▶ Pictures paired with source code
╭──

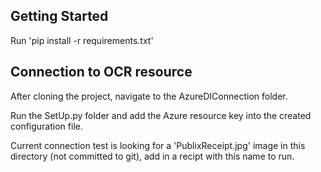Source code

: ## Getting Started

Run 'pip install -r requirements.txt'

## Connection to OCR resource

After cloning the project, navigate to the AzureDIConnection folder.

Run the SetUp.py folder and add the Azure resource key into the created configuration file.

Current connection test is looking for a 'PublixReceipt.jpg' image in this directory (not committed to git), add in a recipt with this name to run.
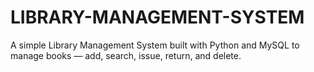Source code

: # LIBRARY-MANAGEMENT-SYSTEM
A simple Library Management System built with Python and MySQL to manage books — add, search, issue, return, and delete.
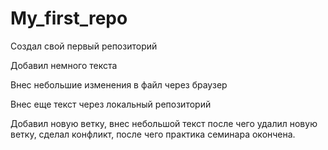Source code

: ﻿# My_first_repo
Создал свой первый репозиторий

Добавил немного текста

Внес небольшие изменения в файл через браузер

Внес еще текст через локальный репозиторий

Добавил новую ветку, внес небольшой текст после чего удалил новую ветку, сделал конфликт, после чего практика семинара окончена.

╰──

▶ What is required
Give back, word for word, only the lines from the one containing "Внес еще текст через локальный репозиторий" through the closing line of the entries.

▶ Answer to this problem
Внес еще текст через локальный репозиторий

Добавил новую ветку, внес небольшой текст после чего удалил новую ветку, сделал конфликт, после чего практика семинара окончена.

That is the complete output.